Liquid mixture discussion: Simulation procedures

jchodera commented 10 years ago

It would be useful to collect some discussion about the appropriate simulation procedures for the liquid mixtures project here and then do some tweaking of the code afterwards.

I'm looking through the current production code in use by @juliebehr: https://github.com/juliebehr/TrustButVerify/blob/liquids/trustbutverify/mixture_system.py

The current simulation protocol uses the following definitions:

N_STEPS_MIXTURES = 25000000 # 50 ns
N_EQUIL_STEPS_MIXTURES = 5000000 # 5ns
OUTPUT_FREQUENCY_MIXTURES = 499 #500

I'll break my comments into sections.

Total simulation length. A total simulation length of 50 ns may be overkill, but it really depends on the correlation time for the box volume and the standard deviation of the instantaneous density. This is something we can get a feel for later on.

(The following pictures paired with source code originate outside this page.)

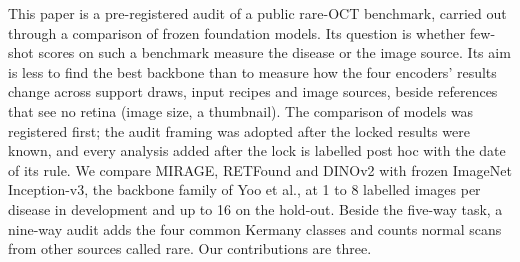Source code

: \documentclass[conference]{IEEEtran}
\begin{document}
This paper is a pre-registered audit of a public rare-OCT benchmark, carried out through a comparison of frozen foundation models. Its question is whether few-shot scores on such a benchmark measure the disease or the image source.
Its aim is less to find the best backbone than to measure how the four encoders' results change across support draws, input recipes and image sources, beside references that see no retina (image size, a thumbnail). The comparison of models was registered first; the audit framing was adopted after the locked results were known, and every analysis added after the lock is labelled post hoc with the date of its rule.
We compare MIRAGE, RETFound and DINOv2 with frozen ImageNet Inception-v3, the backbone family of Yoo et al., at 1 to 8 labelled images per disease in development and up to 16 on the hold-out. Beside the five-way task, a nine-way audit adds the four common Kermany classes \cite{Kermany2018} and counts normal scans from other sources called rare. Our contributions are three.
\end{document}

Equilibration length. We should never, never use a fixed equilibration time and assume this is sufficient for all cases. This is a dangerous practice, since it could be that some systems relax more quickly than others, or some preparation steps require longer times to relax to the typical equilibrium state than others. A better approach would be to simply store all the data and examine it after the fact to automatically detect the region that we discard to "equilibration". We should use my detectEquilibration() function from the pymbar.timeseries module to do this: https://github.com/choderalab/pymbar/blob/master/pymbar/timeseries.py#L724 I hate to per persnickety about this, but if we deviate from this recommendation, it essentially undermines my campaign to get other important simulation labs to embrace "best practices" behaviors here. I know this scheme isn't yet published, but we can put out a quick paper describing it over the next week or two.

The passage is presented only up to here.